Task description:
What you return should be the full listing, copied exactly and stripped of its pictures.

Working data: Begin

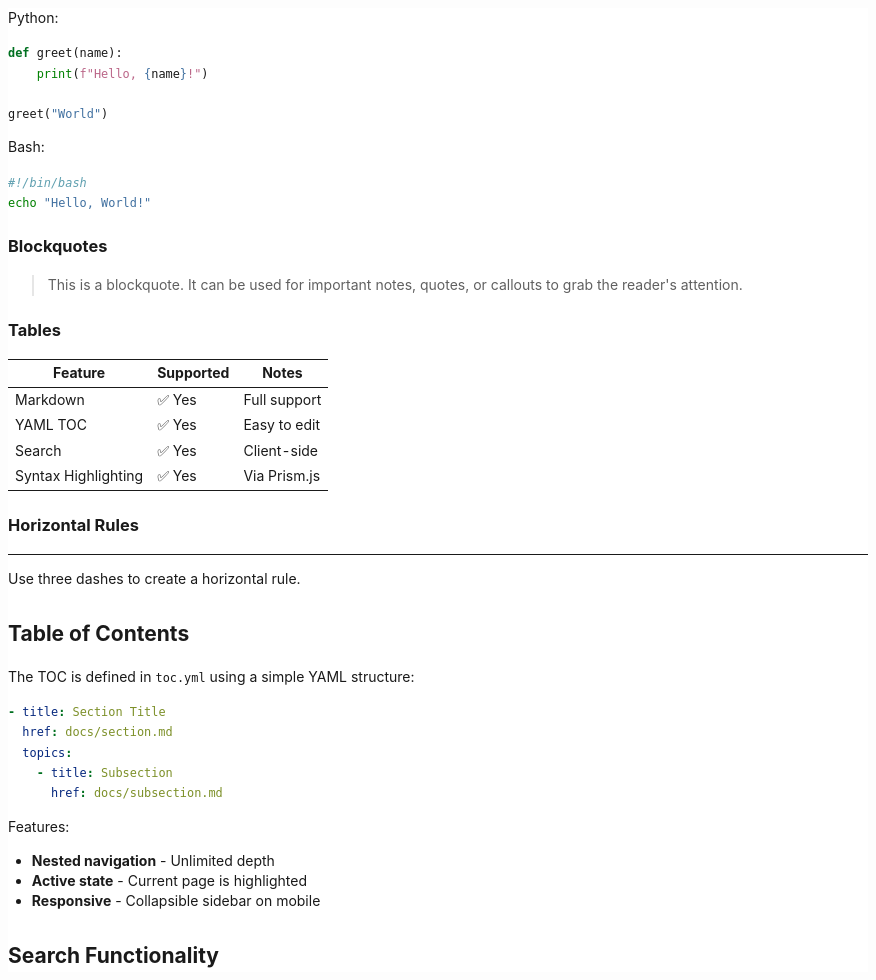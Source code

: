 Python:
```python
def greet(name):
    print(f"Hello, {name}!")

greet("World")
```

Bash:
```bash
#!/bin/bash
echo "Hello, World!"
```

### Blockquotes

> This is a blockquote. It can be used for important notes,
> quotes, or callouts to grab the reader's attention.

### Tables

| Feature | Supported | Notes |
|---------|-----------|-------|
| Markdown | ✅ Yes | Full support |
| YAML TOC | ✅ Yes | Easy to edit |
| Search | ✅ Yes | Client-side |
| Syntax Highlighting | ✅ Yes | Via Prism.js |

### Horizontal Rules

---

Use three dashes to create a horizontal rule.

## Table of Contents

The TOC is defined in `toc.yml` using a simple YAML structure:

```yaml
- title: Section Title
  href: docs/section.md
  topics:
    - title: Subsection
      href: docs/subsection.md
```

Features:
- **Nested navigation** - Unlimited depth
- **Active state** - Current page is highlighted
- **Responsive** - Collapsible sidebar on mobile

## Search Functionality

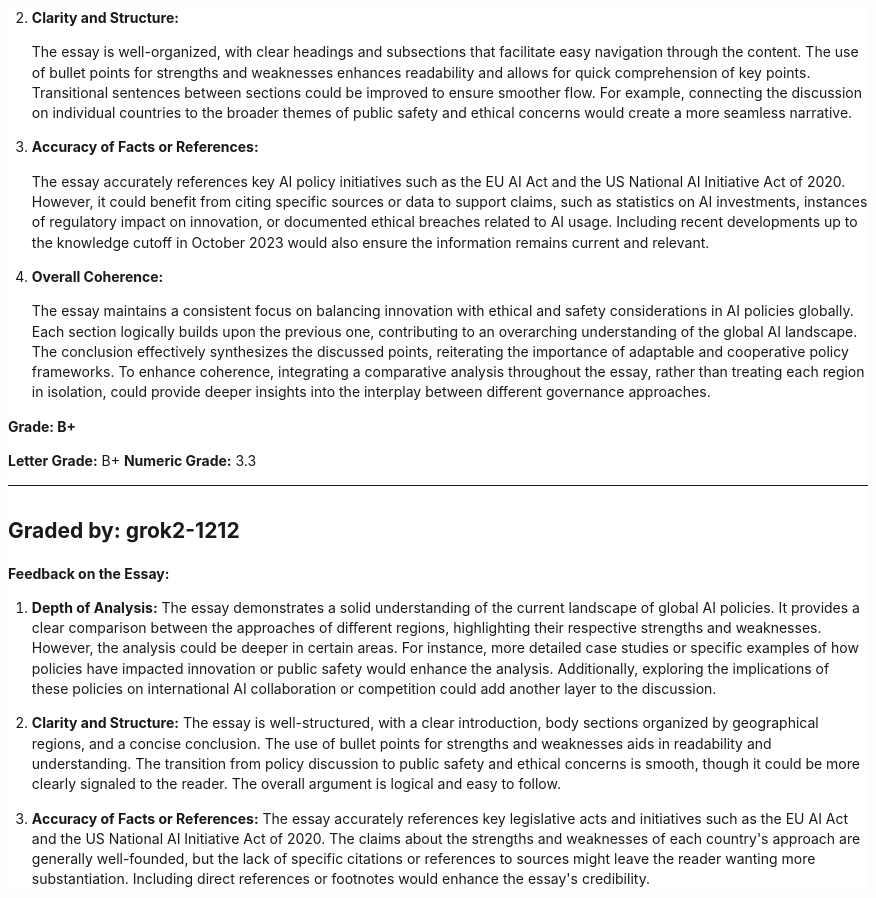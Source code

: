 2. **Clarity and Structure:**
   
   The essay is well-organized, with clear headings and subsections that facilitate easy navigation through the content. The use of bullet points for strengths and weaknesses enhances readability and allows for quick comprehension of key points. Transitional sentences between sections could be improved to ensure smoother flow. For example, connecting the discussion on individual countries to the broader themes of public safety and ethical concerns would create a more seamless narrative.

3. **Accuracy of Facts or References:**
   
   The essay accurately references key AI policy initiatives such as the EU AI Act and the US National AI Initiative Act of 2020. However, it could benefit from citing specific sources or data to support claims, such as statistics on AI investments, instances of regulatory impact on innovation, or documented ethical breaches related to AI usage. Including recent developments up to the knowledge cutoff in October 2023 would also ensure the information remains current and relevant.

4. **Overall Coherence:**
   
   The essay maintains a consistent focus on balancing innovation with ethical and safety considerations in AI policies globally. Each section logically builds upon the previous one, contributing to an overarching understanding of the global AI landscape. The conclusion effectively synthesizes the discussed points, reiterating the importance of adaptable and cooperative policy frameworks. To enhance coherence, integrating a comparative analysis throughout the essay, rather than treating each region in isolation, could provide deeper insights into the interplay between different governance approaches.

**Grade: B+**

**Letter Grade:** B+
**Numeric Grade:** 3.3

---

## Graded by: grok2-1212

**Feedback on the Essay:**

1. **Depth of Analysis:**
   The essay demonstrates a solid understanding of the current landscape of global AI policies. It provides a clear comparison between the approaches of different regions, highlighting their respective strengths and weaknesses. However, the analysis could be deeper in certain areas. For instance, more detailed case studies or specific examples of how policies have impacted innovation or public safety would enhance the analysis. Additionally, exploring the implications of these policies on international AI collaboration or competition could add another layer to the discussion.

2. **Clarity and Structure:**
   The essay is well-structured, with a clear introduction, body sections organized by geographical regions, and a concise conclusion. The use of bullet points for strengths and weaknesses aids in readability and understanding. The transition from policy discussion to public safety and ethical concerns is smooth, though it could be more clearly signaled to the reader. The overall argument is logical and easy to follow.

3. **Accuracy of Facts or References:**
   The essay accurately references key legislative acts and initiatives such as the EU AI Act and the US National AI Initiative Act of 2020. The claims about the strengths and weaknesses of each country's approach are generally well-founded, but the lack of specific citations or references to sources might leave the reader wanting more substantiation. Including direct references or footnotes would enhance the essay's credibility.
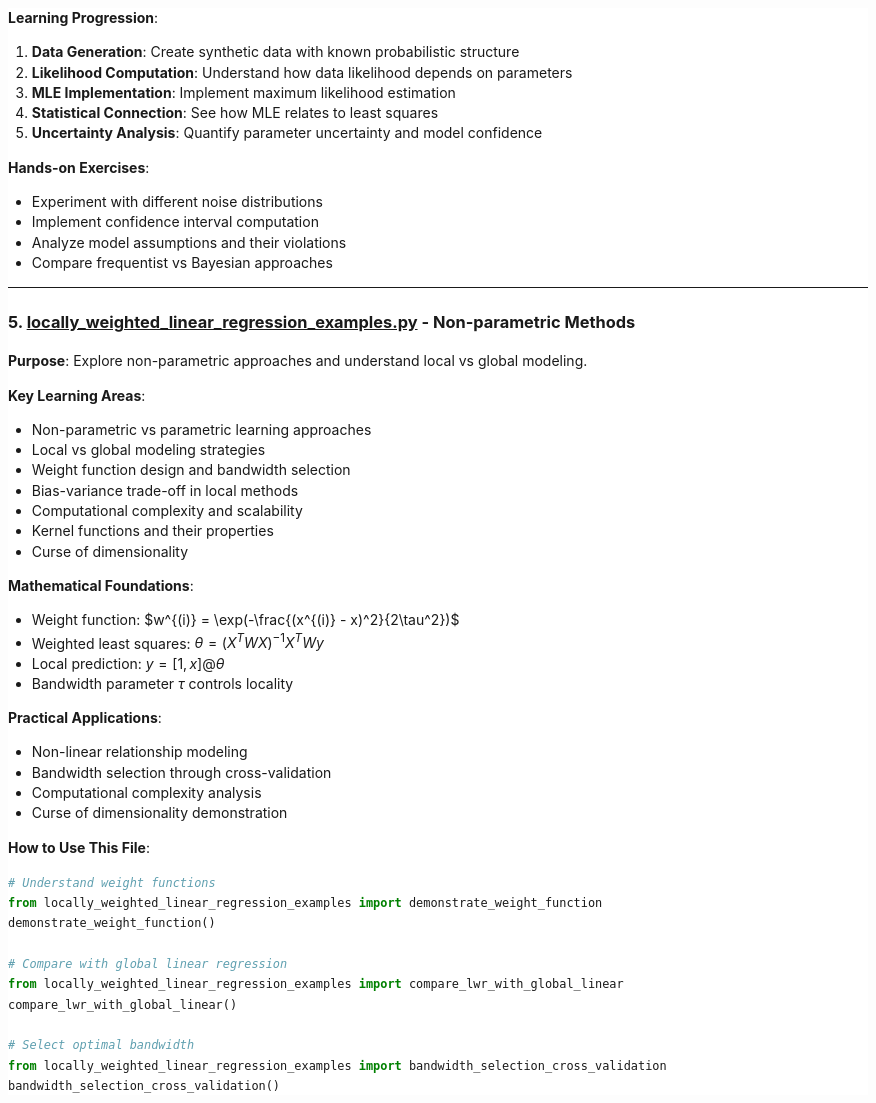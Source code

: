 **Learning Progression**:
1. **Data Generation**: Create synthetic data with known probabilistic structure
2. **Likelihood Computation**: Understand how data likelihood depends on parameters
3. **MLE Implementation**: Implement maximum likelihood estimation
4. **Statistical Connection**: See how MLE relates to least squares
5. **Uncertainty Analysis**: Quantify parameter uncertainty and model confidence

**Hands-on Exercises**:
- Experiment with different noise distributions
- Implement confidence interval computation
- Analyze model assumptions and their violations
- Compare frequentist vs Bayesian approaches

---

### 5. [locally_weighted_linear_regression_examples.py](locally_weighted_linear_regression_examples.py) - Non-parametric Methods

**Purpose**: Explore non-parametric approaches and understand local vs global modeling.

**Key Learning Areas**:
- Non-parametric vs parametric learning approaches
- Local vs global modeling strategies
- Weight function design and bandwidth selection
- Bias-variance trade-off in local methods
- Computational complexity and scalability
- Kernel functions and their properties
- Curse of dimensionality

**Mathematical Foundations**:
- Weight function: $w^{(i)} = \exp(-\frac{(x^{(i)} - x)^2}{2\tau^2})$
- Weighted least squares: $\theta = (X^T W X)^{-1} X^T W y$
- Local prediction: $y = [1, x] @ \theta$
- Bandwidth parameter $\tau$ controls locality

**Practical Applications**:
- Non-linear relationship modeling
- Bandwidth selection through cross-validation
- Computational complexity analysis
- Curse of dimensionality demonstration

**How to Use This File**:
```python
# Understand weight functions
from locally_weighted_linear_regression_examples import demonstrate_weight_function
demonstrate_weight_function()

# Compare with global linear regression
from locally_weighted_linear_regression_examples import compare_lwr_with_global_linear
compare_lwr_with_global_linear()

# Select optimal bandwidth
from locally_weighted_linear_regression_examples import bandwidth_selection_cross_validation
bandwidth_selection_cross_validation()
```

Working data: End

Output:
Source code

: Python:
```python
def greet(name):
    print(f"Hello, {name}!")

greet("World")
```

Bash:
```bash
#!/bin/bash
echo "Hello, World!"
```

### Blockquotes

> This is a blockquote. It can be used for important notes,
> quotes, or callouts to grab the reader's attention.

### Tables

| Feature | Supported | Notes |
|---------|-----------|-------|
| Markdown | ✅ Yes | Full support |
| YAML TOC | ✅ Yes | Easy to edit |
| Search | ✅ Yes | Client-side |
| Syntax Highlighting | ✅ Yes | Via Prism.js |

### Horizontal Rules

---

Use three dashes to create a horizontal rule.

## Table of Contents

The TOC is defined in `toc.yml` using a simple YAML structure:

```yaml
- title: Section Title
  href: docs/section.md
  topics:
    - title: Subsection
      href: docs/subsection.md
```

Features:
- **Nested navigation** - Unlimited depth
- **Active state** - Current page is highlighted
- **Responsive** - Collapsible sidebar on mobile

## Search Functionality

Source code

: 2. **Clarity and Structure:**
   
   The essay is well-organized, with clear headings and subsections that facilitate easy navigation through the content. The use of bullet points for strengths and weaknesses enhances readability and allows for quick comprehension of key points. Transitional sentences between sections could be improved to ensure smoother flow. For example, connecting the discussion on individual countries to the broader themes of public safety and ethical concerns would create a more seamless narrative.

3. **Accuracy of Facts or References:**
   
   The essay accurately references key AI policy initiatives such as the EU AI Act and the US National AI Initiative Act of 2020. However, it could benefit from citing specific sources or data to support claims, such as statistics on AI investments, instances of regulatory impact on innovation, or documented ethical breaches related to AI usage. Including recent developments up to the knowledge cutoff in October 2023 would also ensure the information remains current and relevant.

4. **Overall Coherence:**
   
   The essay maintains a consistent focus on balancing innovation with ethical and safety considerations in AI policies globally. Each section logically builds upon the previous one, contributing to an overarching understanding of the global AI landscape. The conclusion effectively synthesizes the discussed points, reiterating the importance of adaptable and cooperative policy frameworks. To enhance coherence, integrating a comparative analysis throughout the essay, rather than treating each region in isolation, could provide deeper insights into the interplay between different governance approaches.

**Grade: B+**

**Letter Grade:** B+
**Numeric Grade:** 3.3

---

## Graded by: grok2-1212

**Feedback on the Essay:**

1. **Depth of Analysis:**
   The essay demonstrates a solid understanding of the current landscape of global AI policies. It provides a clear comparison between the approaches of different regions, highlighting their respective strengths and weaknesses. However, the analysis could be deeper in certain areas. For instance, more detailed case studies or specific examples of how policies have impacted innovation or public safety would enhance the analysis. Additionally, exploring the implications of these policies on international AI collaboration or competition could add another layer to the discussion.

2. **Clarity and Structure:**
   The essay is well-structured, with a clear introduction, body sections organized by geographical regions, and a concise conclusion. The use of bullet points for strengths and weaknesses aids in readability and understanding. The transition from policy discussion to public safety and ethical concerns is smooth, though it could be more clearly signaled to the reader. The overall argument is logical and easy to follow.

3. **Accuracy of Facts or References:**
   The essay accurately references key legislative acts and initiatives such as the EU AI Act and the US National AI Initiative Act of 2020. The claims about the strengths and weaknesses of each country's approach are generally well-founded, but the lack of specific citations or references to sources might leave the reader wanting more substantiation. Including direct references or footnotes would enhance the essay's credibility.
Source code

: **Learning Progression**:
1. **Data Generation**: Create synthetic data with known probabilistic structure
2. **Likelihood Computation**: Understand how data likelihood depends on parameters
3. **MLE Implementation**: Implement maximum likelihood estimation
4. **Statistical Connection**: See how MLE relates to least squares
5. **Uncertainty Analysis**: Quantify parameter uncertainty and model confidence

**Hands-on Exercises**:
- Experiment with different noise distributions
- Implement confidence interval computation
- Analyze model assumptions and their violations
- Compare frequentist vs Bayesian approaches

---

### 5. [locally_weighted_linear_regression_examples.py](locally_weighted_linear_regression_examples.py) - Non-parametric Methods

**Purpose**: Explore non-parametric approaches and understand local vs global modeling.

**Key Learning Areas**:
- Non-parametric vs parametric learning approaches
- Local vs global modeling strategies
- Weight function design and bandwidth selection
- Bias-variance trade-off in local methods
- Computational complexity and scalability
- Kernel functions and their properties
- Curse of dimensionality

**Mathematical Foundations**:
- Weight function: $w^{(i)} = \exp(-\frac{(x^{(i)} - x)^2}{2\tau^2})$
- Weighted least squares: $\theta = (X^T W X)^{-1} X^T W y$
- Local prediction: $y = [1, x] @ \theta$
- Bandwidth parameter $\tau$ controls locality

**Practical Applications**:
- Non-linear relationship modeling
- Bandwidth selection through cross-validation
- Computational complexity analysis
- Curse of dimensionality demonstration

**How to Use This File**:
```python
# Understand weight functions
from locally_weighted_linear_regression_examples import demonstrate_weight_function
demonstrate_weight_function()

# Compare with global linear regression
from locally_weighted_linear_regression_examples import compare_lwr_with_global_linear
compare_lwr_with_global_linear()

# Select optimal bandwidth
from locally_weighted_linear_regression_examples import bandwidth_selection_cross_validation
bandwidth_selection_cross_validation()
```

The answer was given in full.